→ **TASK**: Return the records exactly as they stand, and keep the pictures out of the copy.

[Records contained in a dataset]
"""

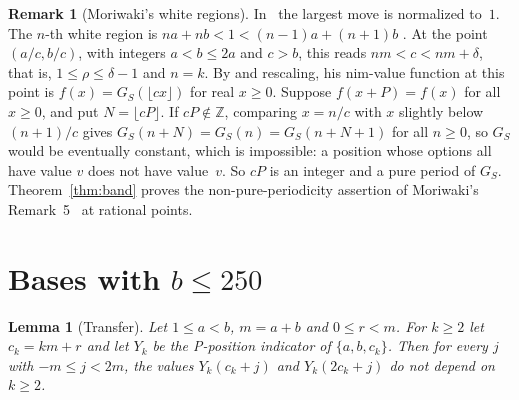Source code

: \documentclass[11pt]{amsart}
\newtheorem{lemma}[theorem]{Lemma}
\theoremstyle{definition}
\newtheorem{remark}[theorem]{Remark}
\numberwithin{equation}{section}
\begin{document}
\begin{remark}[Moriwaki's white regions]\label{rem:moriwaki}
In~\cite{Moriwaki} the largest move is normalized to~$1$. The $n$-th white region is
$na+nb<1<(n-1)a+(n+1)b$ \cite[Thm.~3]{Moriwaki}. At the point $(a/c,b/c)$, with integers
$a<b\le2a$ and $c>b$, this reads $nm<c<nm+\delta$, that is, $1\le\rho\le\delta-1$ and $n=k$.
By \cite[Prop.~2]{Moriwaki} and rescaling, his nim-value function at this point is
$f(x)=G_S(\lfloor cx\rfloor)$ for real $x\ge0$. Suppose $f(x+P)=f(x)$ for all $x\ge0$, and
put $N=\lfloor cP\rfloor$. If $cP\notin\mathbb{Z}$, comparing $x=n/c$ with $x$ slightly below
$(n+1)/c$ gives $G_S(n+N)=G_S(n)=G_S(n+N+1)$ for all $n\ge0$, so $G_S$ would be eventually
constant, which is impossible: a position whose options all have value $v$ does not
have value~$v$. So $cP$ is an integer and a pure period of $G_S$. Theorem~\ref{thm:band}
proves the non-pure-periodicity assertion of Moriwaki's Remark~5~\cite{Moriwaki} at rational
points.
\end{remark}

\section{Bases with \texorpdfstring{$b\le 250$}{b <= 250}}

\begin{lemma}[Transfer]\label{lem:transfer}
Let $1\le a<b$, $m=a+b$ and $0\le r<m$. For $k\ge2$ let $c_k=km+r$ and let $Y_k$ be the
P-position indicator of $\{a,b,c_k\}$. Then for every $j$ with $-m\le j<2m$, the values
$Y_k(c_k+j)$ and $Y_k(2c_k+j)$ do not depend on $k\ge2$.
\end{lemma}
\end{document}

"""

→ **PROBLEM SOLUTION**:
Source code

: \documentclass[11pt]{amsart}
\newtheorem{lemma}[theorem]{Lemma}
\theoremstyle{definition}
\newtheorem{remark}[theorem]{Remark}
\numberwithin{equation}{section}
\begin{document}
\begin{remark}[Moriwaki's white regions]\label{rem:moriwaki}
In~\cite{Moriwaki} the largest move is normalized to~$1$. The $n$-th white region is
$na+nb<1<(n-1)a+(n+1)b$ \cite[Thm.~3]{Moriwaki}. At the point $(a/c,b/c)$, with integers
$a<b\le2a$ and $c>b$, this reads $nm<c<nm+\delta$, that is, $1\le\rho\le\delta-1$ and $n=k$.
By \cite[Prop.~2]{Moriwaki} and rescaling, his nim-value function at this point is
$f(x)=G_S(\lfloor cx\rfloor)$ for real $x\ge0$. Suppose $f(x+P)=f(x)$ for all $x\ge0$, and
put $N=\lfloor cP\rfloor$. If $cP\notin\mathbb{Z}$, comparing $x=n/c$ with $x$ slightly below
$(n+1)/c$ gives $G_S(n+N)=G_S(n)=G_S(n+N+1)$ for all $n\ge0$, so $G_S$ would be eventually
constant, which is impossible: a position whose options all have value $v$ does not
have value~$v$. So $cP$ is an integer and a pure period of $G_S$. Theorem~\ref{thm:band}
proves the non-pure-periodicity assertion of Moriwaki's Remark~5~\cite{Moriwaki} at rational
points.
\end{remark}

\section{Bases with \texorpdfstring{$b\le 250$}{b <= 250}}

\begin{lemma}[Transfer]\label{lem:transfer}
Let $1\le a<b$, $m=a+b$ and $0\le r<m$. For $k\ge2$ let $c_k=km+r$ and let $Y_k$ be the
P-position indicator of $\{a,b,c_k\}$. Then for every $j$ with $-m\le j<2m$, the values
$Y_k(c_k+j)$ and $Y_k(2c_k+j)$ do not depend on $k\ge2$.
\end{lemma}
\end{document}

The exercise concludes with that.